Youth Transitions Task Force

The Youth Transitions Task Force (YTTF) is a cross-sector collective impact initiative comprised of a broad group of stakeholders—including the Boston Public Schools (BPS), community organizations, city departments, state agencies, and philanthropy – coming together to support at-risk students, with the goal of bringing the high school dropout rate to zero.

The Task Force has partnered with each BPS administration since 2004 in an effective effort – the number of dropouts has decreased from 1,827 (9.9% rate) in 2006 to 631 (4.2% rate) in 2019, pre-pandemic

The group meets monthly with the goal of increasing the visibility of dropout prevention and recovery by conducting research, making policy recommendations, and piloting innovative changes in practice. The PIC acts as the YTTF’s convener


In the fall of 2004, Boston was in crisis. More than 1,900 high school students dropped out of the Boston Public Schools (BPS) in school year 2005-06, going on to be at risk for lower employment rates, lower earnings, and higher rates of reliance on public assistance than their peers who earned a high school diploma.  In October of that year, the Boston Private Industry Council (PIC), with Mayor Thomas M. Menino, first convened the YTTF to lower the high school dropout rate and bring out-of-school youth and off-track students to the forefront of high school reform. With financial support from the Youth Transitions Funders Group, a coalition of national foundations, the YTTF went to work on raising the visibility of the dropout crisis by conducting research, making policy recommendations, and piloting innovative changes in practice.

Foundational Recommendations

The YTTF made six initial recommendations and has maintained those recommendations as the foundation of its research and advocacy work.


Refine dropout data collection and deepen the analysis.


Develop early intervention strategies and an outreach and referral system for dropouts.


Increase the number and variety of alternative education and training opportunities.


Create school climates that are welcoming and respectful.


Increase coordination among schools, alternative programs, and city agencies to close gaps.


Develop revenue strategies for alternative programs, early intervention, and outreach to dropouts.

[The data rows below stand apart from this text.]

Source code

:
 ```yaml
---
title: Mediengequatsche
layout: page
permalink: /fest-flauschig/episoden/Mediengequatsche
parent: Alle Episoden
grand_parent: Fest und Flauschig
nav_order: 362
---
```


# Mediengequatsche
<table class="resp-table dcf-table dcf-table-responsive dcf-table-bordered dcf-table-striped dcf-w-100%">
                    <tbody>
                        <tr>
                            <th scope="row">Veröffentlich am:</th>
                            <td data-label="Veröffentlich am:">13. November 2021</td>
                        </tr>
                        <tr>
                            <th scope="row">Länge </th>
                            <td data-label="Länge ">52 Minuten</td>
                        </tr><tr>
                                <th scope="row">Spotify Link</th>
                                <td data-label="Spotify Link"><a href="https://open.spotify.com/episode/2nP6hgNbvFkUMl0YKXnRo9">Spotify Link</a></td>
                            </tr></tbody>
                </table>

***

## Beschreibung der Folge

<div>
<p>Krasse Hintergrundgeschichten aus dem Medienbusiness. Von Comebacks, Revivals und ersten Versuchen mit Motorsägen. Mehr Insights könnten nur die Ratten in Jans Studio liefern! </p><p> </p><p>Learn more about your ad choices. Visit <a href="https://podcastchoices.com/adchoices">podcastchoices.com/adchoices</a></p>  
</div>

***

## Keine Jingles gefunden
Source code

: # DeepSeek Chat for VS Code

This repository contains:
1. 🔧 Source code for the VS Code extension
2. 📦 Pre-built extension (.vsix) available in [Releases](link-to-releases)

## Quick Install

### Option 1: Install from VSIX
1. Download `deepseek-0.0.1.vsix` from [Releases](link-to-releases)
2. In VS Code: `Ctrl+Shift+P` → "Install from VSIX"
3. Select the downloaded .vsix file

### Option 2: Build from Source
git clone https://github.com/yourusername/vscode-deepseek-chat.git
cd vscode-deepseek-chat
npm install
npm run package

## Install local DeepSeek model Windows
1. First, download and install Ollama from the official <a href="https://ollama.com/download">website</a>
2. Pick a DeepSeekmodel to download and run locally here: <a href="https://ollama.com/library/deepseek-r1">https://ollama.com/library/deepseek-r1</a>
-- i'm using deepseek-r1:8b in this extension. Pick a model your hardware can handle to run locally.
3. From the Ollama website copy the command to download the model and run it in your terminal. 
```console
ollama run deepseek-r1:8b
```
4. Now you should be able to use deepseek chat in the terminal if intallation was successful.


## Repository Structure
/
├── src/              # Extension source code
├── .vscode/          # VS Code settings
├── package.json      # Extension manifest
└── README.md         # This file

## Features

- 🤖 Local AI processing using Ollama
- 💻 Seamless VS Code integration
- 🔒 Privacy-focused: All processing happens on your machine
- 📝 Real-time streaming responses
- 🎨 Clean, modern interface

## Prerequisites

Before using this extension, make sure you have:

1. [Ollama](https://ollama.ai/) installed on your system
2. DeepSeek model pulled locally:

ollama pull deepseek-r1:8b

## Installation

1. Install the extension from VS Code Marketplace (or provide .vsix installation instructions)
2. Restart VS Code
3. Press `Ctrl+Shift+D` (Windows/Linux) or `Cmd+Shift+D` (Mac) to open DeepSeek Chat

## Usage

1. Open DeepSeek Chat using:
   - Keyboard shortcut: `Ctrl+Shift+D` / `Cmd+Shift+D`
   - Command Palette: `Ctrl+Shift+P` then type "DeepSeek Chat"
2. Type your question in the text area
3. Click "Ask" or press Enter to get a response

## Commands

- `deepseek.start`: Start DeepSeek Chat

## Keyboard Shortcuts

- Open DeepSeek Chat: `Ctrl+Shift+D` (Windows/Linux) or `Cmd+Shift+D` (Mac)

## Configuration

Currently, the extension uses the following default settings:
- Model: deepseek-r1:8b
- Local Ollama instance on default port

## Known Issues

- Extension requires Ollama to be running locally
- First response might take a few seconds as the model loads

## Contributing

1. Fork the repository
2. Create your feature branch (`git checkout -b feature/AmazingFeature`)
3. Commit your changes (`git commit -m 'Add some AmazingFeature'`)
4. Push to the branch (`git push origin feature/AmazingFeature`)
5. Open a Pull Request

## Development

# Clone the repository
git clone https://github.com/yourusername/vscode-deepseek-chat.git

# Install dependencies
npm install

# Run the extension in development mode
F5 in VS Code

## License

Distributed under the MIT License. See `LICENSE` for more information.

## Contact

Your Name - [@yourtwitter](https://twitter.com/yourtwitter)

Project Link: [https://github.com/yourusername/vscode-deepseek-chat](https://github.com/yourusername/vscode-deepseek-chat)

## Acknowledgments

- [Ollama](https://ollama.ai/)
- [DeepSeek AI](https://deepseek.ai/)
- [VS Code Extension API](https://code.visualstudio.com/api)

Driven by a spirit of collaboration and a shared mission, the YTTF has seen tremendous success. Between 2004 and 2014, Boston’s dropout rate was cut in half while the graduation rate rose. In 2013, the number of dropouts per year dipped below 1,000 for the first time in recorded history.

Working with State Senator Edward Augustus, the Task Force helped the Dropout Prevention and Recovery Act pass in 2008, which formed a commission that published “Making the Connection:  A Report of the Dropout Prevention and Recovery and Graduation Commission” the next year.  Encouraged by these developments, the State Department of Elementary and Secondary Education (DESE) mobilized other urban districts to start organizing their own responses to the dropout crisis and the state lowered its dropout rate by over half between 2007 and 2014.